2013-03-25 06:34 PM
Hey all - thanks for taking your time to help
I have no idea how to track down whats going on. Opening debug explore seems logical - but I have no idea what to do with the address faults. I am not sure what they mean.
Is there a systematic way to solve these problems, or is it just experience? I have no clue what to do with any hard faults/mem faults/bus faults.
If you don't mind taking a moment, could you explain how to methodically solve these problems? I am fairly new to the programming world.
Last address in the hard fault status register was = 0x40000000
The call stack reads SP: 2000FD08h
Attached is a file showing the fault reporting window
Any advice?
2013-04-20 01:42 PM
Thanks for the responses. I am still struggling with this hard fault problem though.
I believe the problem is in hardware. I have stripped the program down from every angle, yet still can get the hard fault if I wait long enough. Does anybody know of a hardware situation that would cause a hard fault in the stm32???2013-04-20 01:55 PM
I am even considering ESD problems? I have no idea where to look. Some pins from the micro route directly to push buttons. Could this cause hardfaults?
2013-04-20 05:07 PM
While it might be convenient to ponder on silicon issues causing your problem, this is usually not the case. The hardware is well validated, the internal timing well characterized, and critical paths well known. Things still apt to bite you would be issues in the flash, or prefetching paths, where the waits states are insufficient or clocks are too fast. These would typically present as gross failures, other design issues would be encountered by other people.
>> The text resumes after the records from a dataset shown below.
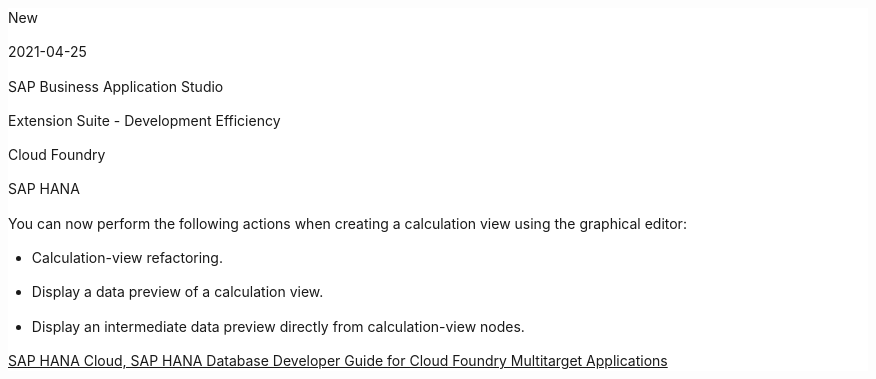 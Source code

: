 
</td>
<td>

New



</td>
<td>

2021-04-25



</td>
</tr>
<tr>
<td>

 SAP Business Application Studio 



</td>
<td>

Extension Suite - Development Efficiency



</td>
<td>

Cloud Foundry



</td>
<td>

SAP HANA



</td>
<td>

You can now perform the following actions when creating a calculation view using the graphical editor:

-   Calculation-view refactoring.

-   Display a data preview of a calculation view.

-   Display an intermediate data preview directly from calculation-view nodes.


[SAP HANA Cloud, SAP HANA Database Developer Guide for Cloud Foundry Multitarget Applications](https://help.sap.com/viewer/c2b99f19e9264c4d9ae9221b22f6f589/Latest/en-US/f8e431e3cdc14516b4ba8c9932afd1f4.html)



</td>
<td>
Let's assume your problems are like most others, hard faults tend to catch gross errors, not subtle ones of logic or algorithms. As such they should be a lot easier to pin down and resolve. You need to understand where in your code they occurred, and what you were doing at the time. The predominant cause of hard faults are broken/invalid pointers, out of scope accesses, stack corruption, and the stack and heap colliding with each other. These can be tracked with asserts, or validation of structures at key points or periodically, adding guard zones and checking them. Expect the points of failure to be similar, either occurring at the same places (ie use of particular subroutines, or code), or while doing the same things (ie returning from a subroutine, use of particular pointers). If the failure point appear random, consider if they occur immediate after an interrupt service, if those services exceed the available resources at the time, or interact with other tasks. Instrument the interrupt entry/exit so you can place them in the time line of the failures. The resource rich developer would use hardware trace to map the route to the failure, the poorer one would output telemetry, walk back the stack and call trees, and use handlers that output useful diagnostics. If you still think things are random, and unrelated to anything your code is doing, start looking at the supplies, the clocks, the PLL stability. Check currents and temperature. Check soldering and mechanical issues.2013-04-22 08:16 AM
Clive, as always thanks for the help. I will look into the different aspects of your response and let you know how it goes.
2013-04-22 08:24 AM
I am not working ST right now, but what I just did with another processor was to insert this in the hard fault ISR
bool blah.= FALSE .. if (blah) { return(); set a breakpoint on ''if (blah)'' change blah to true and step to the place where the processor jumped to hard fault2013-05-02 03:32 PM
The error came from defining this variable -- EXT VOL uint16_t VirtAddVarTab[NUM_FLASH_VARS];
YES, just by defining it. This is part of the eeprom.c file. This did not happen with older versions of st's library. I have a co-worker working on the stm32f0 series right now, and also ran into this problem. All we have to do is take out this definition and no more hard fault occurs, looks like its a bug in st's library.2013-05-02 04:01 PM
The EEPROM Emulation is a rather awkward abstraction, in my opinion.
It's a bit hard to see the definition would cause a fault unless it's unreasonably large, but rather the accesses to the memory, or an alignment issue.